As the debate over Title IX heats up, Lhamon is about to have significant influence over whether the Department of Education reverts back to the Obama-era policies that led to due process violations.
Today, the Senate will decide whether to confirm former Obama official Catherine Lhamon to be the Assistant Secretary for Civil Rights.
The appointment would make her the Department of Education's leading official on civil rights laws, including Title IX.
A typical confirmation hearing would consist of Senators trying to determine, in their best estimation, what the nominee would be like on the job. But this time, they don't have to guess: Lhamon has done the job before, from 2013 to until a month before Obama left office. Her tenure saw damage done to students' rights that took the Trump administration years to correct.
During her time at the Department, the administration's Title IX policy was set by a 2011 "Dear Colleague Letter," later rescinded by the Trump administration. The letter was not law; it was guidelines for colleges and universities on how to handle sexual misconduct complaints. Going against the letter's recommendations was not illegal, but it would open up a college to being investigated by the Department of Education — something no college wants.
Based on the letter, many colleges' Title IX processes became kangaroo courts. Families Advocating for Campus Equality has tracked almost 200 cases in which student sued their schools and won because they were denied due process or discriminated against during Title IX proceedings.
Lhamon didn't write the letter, but she allowed it to stand and ran the civil rights office based on its contents. Senators are now charged with discovering whether Lhamon would fix her past mistakes or repeat them. Here are five questions they should use to get there:
1. Under the Obama administration's Dear Colleague letter, colleges repeatedly violated the due process rights of students. Given that President Biden is setting the stage for an overhaul of the current Title IX rule, how will you ensure that these rampant miscarriages of justice don't happen again?

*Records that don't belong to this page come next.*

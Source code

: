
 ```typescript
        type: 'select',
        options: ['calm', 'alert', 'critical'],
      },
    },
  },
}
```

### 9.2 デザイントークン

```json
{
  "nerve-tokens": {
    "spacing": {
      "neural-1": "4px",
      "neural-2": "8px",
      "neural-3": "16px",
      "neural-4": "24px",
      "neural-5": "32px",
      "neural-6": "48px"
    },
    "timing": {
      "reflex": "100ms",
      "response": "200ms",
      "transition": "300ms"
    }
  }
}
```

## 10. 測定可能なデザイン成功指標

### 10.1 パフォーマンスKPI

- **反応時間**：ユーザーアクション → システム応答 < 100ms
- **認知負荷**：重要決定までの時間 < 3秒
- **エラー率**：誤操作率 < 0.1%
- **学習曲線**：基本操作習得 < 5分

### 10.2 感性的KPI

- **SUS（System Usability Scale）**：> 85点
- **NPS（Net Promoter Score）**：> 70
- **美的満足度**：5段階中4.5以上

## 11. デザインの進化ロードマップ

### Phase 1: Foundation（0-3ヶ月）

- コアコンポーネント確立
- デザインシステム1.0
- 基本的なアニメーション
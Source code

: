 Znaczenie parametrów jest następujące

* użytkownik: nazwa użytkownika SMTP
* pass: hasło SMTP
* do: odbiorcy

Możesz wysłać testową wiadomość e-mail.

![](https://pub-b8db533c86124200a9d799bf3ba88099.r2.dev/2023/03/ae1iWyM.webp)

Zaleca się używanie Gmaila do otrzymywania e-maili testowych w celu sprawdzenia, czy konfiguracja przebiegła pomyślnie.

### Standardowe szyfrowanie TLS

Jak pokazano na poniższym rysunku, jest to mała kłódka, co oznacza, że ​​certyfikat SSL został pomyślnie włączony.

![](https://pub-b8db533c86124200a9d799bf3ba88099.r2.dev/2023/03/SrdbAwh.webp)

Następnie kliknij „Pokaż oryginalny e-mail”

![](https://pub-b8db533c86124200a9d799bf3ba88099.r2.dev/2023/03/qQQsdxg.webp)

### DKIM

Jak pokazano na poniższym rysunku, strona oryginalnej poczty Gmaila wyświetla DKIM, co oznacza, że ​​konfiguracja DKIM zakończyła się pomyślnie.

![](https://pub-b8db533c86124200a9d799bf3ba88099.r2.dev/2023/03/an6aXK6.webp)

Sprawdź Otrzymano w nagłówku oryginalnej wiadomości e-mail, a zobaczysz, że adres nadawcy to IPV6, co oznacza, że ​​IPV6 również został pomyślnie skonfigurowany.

2. The Trump-era Title IX rule, which is still in effect today, has critical protections for survivors that didn't exist during the Obama era. Today, colleges are required to provide survivors of sexual assault with supportive services, such as the ability to change their class schedule or dorm assignment. The rule has rape shield protections for survivors, which means that their past sexual history cannot be held against them in a hearing. Can you commit to maintaining these protections, even if you choose to go through the legal process to undo the Title IX rule?
3. Should transgender women — biological men — be permitted to participate in women's sports? This is a yes-or-no question.
4. The acting Assistant Secretary for Civil Rights, Suzanne Goldberg, wrote that colleges should be able to block or disinvite controversial campus speakers if the cost of security for their event, and the speaker's message, "could reasonably be viewed as undermining the school's capacity to fulfill its mission." This is a heckler's veto: If students wanted to block a speaker from campus, all they would have to do is create enough destruction and disruption to impose significant costs on the university. Do you agree with Ms. Goldberg?
5. What would you say to any of the nearly 200 accused students who later sued their schools and won? These students had their educations disrupted and their career prospects diminished because their schools acted improperly, and it happened under the Dear Colleague letter that you defended.
A confirmation hearing is, at its core, a job interview. The Senators who hear from Lhamon today owe it to the American public to ask the tough questions.